**Provided data**
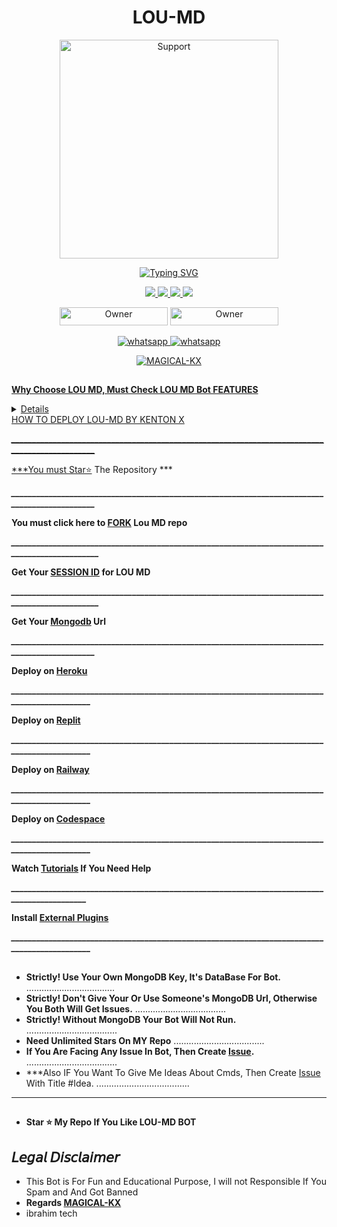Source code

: <h1 align="center"> LOU-MD </h1>
</p>
<p align="center">
  <a href="https://www.youtube.com/@KentonX-tech?sub_confirmation=1">
    <img alt=Support height="350" src="https://telegra.ph/file/d72abb0d683cb48a6e1fb.jpg"> 
    </p>
    <p align="center">
<a href="https://git.io/typing-svg"><img src="https://readme-typing-svg.demolab.com?font=EB+Garamond&weight=800&size=28&duration=4000&pause=1000&random=false&width=435&lines=+KX+WELCOME+TO+THE+LOU-MD;MULTI-DEVICE+WHATSAPP+BOT;CREATED+BY+MAGICAL-KX;RELEASED+DATE+14%2F09%2F2024;KEEP+ON+USING+LOU+MD." alt="Typing SVG" /></a>
  </p>

<p align="center">
  <a href="https://github.com/MAGICAL-KX">
    <img src="https://img.shields.io/github/followers/MAGICAL-KX?style=flat-square&logo=github&color=black">

   <a href="https://github.com/MAGICAL-KX/Lou-md-bot/fork">
    <img src="https://img.shields.io/github/forks/MAGICAL-KX/Lou-md-bot?style=flat-square&logo=github&color=black">
    
    
  <a href="https://github.com/MAGICAL-KX/Lou-md/stargazers"> 
     <img src="https://img.shields.io/github/stars/MAGICAL-KX/Lou-md-bot?style=flat-square&logo=github&color=black">

  <a href="https://github.com/MAGICAL-KX/Lou-md-bot/watchers"> 
     <img src="https://img.shields.io/github/watchers/MAGICAL-KX/Lou-md-bot?style=flat-square&logo=github&color=black">

  </a>

</p>


<p align="center">
<a href="https://github.com/MAGICAL-KX"><img title="Owner" src="https://img.shields.io/badge/OWNER-MAGICAL_KX-black?style=flat-square&logo=github&label=owner" width="173px" height="29"></a>
  <a href="https://github.com/MAGICAL-KX/lou-md-bot/blob/main/LICENSE"><img title="Owner" src="https://img.shields.io/github/license/MAGICAL-KX/Lou-md-bot?style=flat-square&color=black&link=https%3A%2F%2Fgithub.com%2FMAGICAL-KX%2FLOU-MD-BOT%2Fblob%2Fmain%2FLICENS" width="173px" height="29"></a>



<p align="center"> 
    <a aria-label="Subscribe Me" href="https://www.youtube.com/KentonX-tech?sub_confirmation=1" target="_blank">
   <img alt="whatsapp" src="https://img.shields.io/badge/Subscribe My Yt-red?style=for-the-badge&logo=youtube&logoColor=white" />
    <a aria-label="Join our chats" href="https://whatsapp.com/channel/" target="_blank">
   <img alt="whatsapp" src="https://img.shields.io/badge/Join Channel-25D366?style=for-the-badge&logo=whatsapp&logoColor=white" />
   
<p align="center"><img src="https://profile-counter.glitch.me/{MAGICAL-KX}/count.svg" alt="MAGICAL-KX" :: Visitor's Count" /></p>

##
**Why Choose LOU MD, Must Check LOU MD Bot FEATURES**
 <details close>

**𝘽𝙊𝙏 𝙁𝙀𝘼𝙏𝙐𝙍𝙀S**
   
1. **Memes Maker.**
2. **Ban Protection. No whatsapp ban and Heroku ban**
3. **Many Commands in this bot**
4. **Huge Logo Maker Menu for this bot**
5. **Multi-Device Supported.**
6.  **Multi-Themes Supported.**
7.  **Artificial Intelligence Menu.**
8.  **Massive Anime Commands.**
9.  **Social Downloader Commands.**
10.  **Group Management Commands.**
   </details close>



<summary>HOW TO DEPLOY LOU-MD BY KENTON X</summary>

***_______________________________________________________________________________________________***


***You must [Star⭐](https://github.com/MAGICAL-KX/Lou-md-bot/star) The Repository  ***

***_______________________________________________________________________________________________***


**You must click here to [FORK](https://github.com/MAGICAL-KX/Lou-md-bot/fork) Lou MD repo**

***________________________________________________________________________________________________***


**Get Your [SESSION ID](https://replit.com/session-id/) for LOU MD**

***________________________________________________________________________________________________***


 **Get Your [Mongodb](https://www.mongodb.com/cloud/atlas/register) Url**

***_______________________________________________________________________________________________***


**Deploy on [Heroku](https://magical-kx.tech/Bot/deploy/heroku)**

***______________________________________________________________________________________________***


**Deploy on [Replit](https://magical-kx.tech/Bot/deploy/replit)**

***______________________________________________________________________________________________***


**Deploy on [Railway](https://magical-kx.tech/Bot/deploy/railway)**

***______________________________________________________________________________________________***


**Deploy on [Codespace](https://magical-kx.tech/Bot/deploy/codespace)**

***______________________________________________________________________________________________***


**Watch [Tutorials](https://youtube/KentonX-tech) If You Need Help**

***_____________________________________________________________________________________________***


**Install [External Plugins](https://github.com/MAGICAL-KX/Lou-md_Plugins)**

***______________________________________________________________________________________________***

##

- **Strictly! Use Your Own MongoDB Key, It's DataBase For Bot.**
...................................
- **Strictly! Don't Give Your Or Use Someone's MongoDB Url, Otherwise You Both Will Get Issues.**
....................................
- **Strictly! Without MongoDB Your Bot Will Not Run.**
....................................
- **Need Unlimited Stars On MY Repo**
....................................
- **If You Are Facing Any Issue In Bot, Then Create [Issue](https://github.com/MAGICAL-KX/Lou-md-bot/issues/new).**
....................................
- ***Also IF You Want To Give Me Ideas About Cmds, Then Create [Issue](https://github.com/MAGICAL-KX/Lou-md-bot/issues/new) With Title #Idea.
.....................................
***
##


- **Star ⭐ My Repo If You Like  LOU-MD BOT**
##

## 𝘓𝘦𝘨𝘢𝘭 𝘋𝘪𝘴𝘤𝘭𝘢𝘪𝘮𝘦𝘳
- This Bot is For Fun and Educational Purpose, I will not Responsible If You Spam and And Got Banned
- **Regards [MAGICAL-KX](https://github.com/MAGICAL-KX)**
- ibrahim tech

**Activity**
Find the string "youtube" in the listing and copy every line in which it occurs.

**Output of the exercise**
  <a href="https://www.youtube.com/@KentonX-tech?sub_confirmation=1">
    <a aria-label="Subscribe Me" href="https://www.youtube.com/KentonX-tech?sub_confirmation=1" target="_blank">
   <img alt="whatsapp" src="https://img.shields.io/badge/Subscribe My Yt-red?style=for-the-badge&logo=youtube&logoColor=white" />
**Watch [Tutorials](https://youtube/KentonX-tech) If You Need Help**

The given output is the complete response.